» **The task**: Collect every line below that contains the word "name".

» **Stored records**:
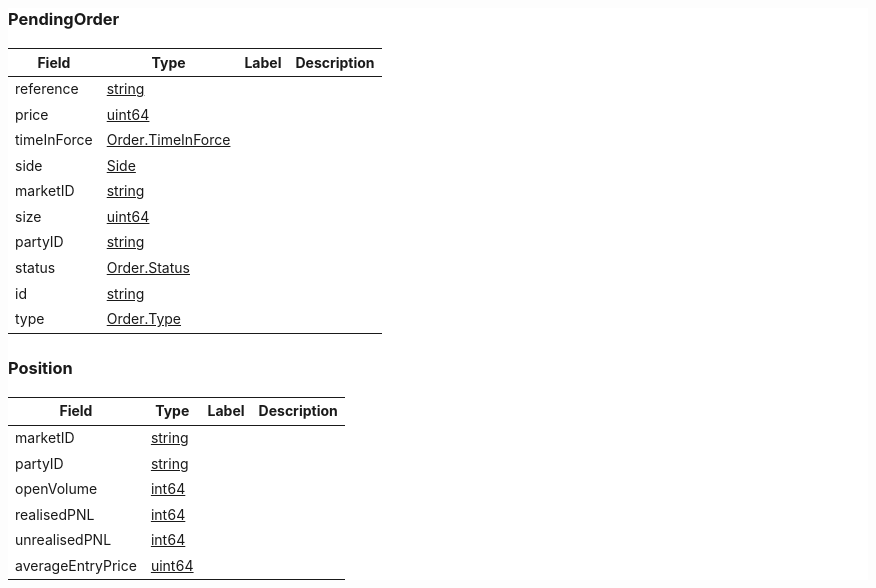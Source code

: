 


<a name="vega.PendingOrder"></a>

### PendingOrder



| Field | Type | Label | Description |
| ----- | ---- | ----- | ----------- |
| reference | [string](#string) |  |  |
| price | [uint64](#uint64) |  |  |
| timeInForce | [Order.TimeInForce](#vega.Order.TimeInForce) |  |  |
| side | [Side](#vega.Side) |  |  |
| marketID | [string](#string) |  |  |
| size | [uint64](#uint64) |  |  |
| partyID | [string](#string) |  |  |
| status | [Order.Status](#vega.Order.Status) |  |  |
| id | [string](#string) |  |  |
| type | [Order.Type](#vega.Order.Type) |  |  |






<a name="vega.Position"></a>

### Position



| Field | Type | Label | Description |
| ----- | ---- | ----- | ----------- |
| marketID | [string](#string) |  |  |
| partyID | [string](#string) |  |  |
| openVolume | [int64](#int64) |  |  |
| realisedPNL | [int64](#int64) |  |  |
| unrealisedPNL | [int64](#int64) |  |  |
| averageEntryPrice | [uint64](#uint64) |  |  |






<a name="vega.PositionTrade"></a>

» **Written reply**:
<a name="vega.PendingOrder"></a>
<a name="vega.Position"></a>
<a name="vega.PositionTrade"></a>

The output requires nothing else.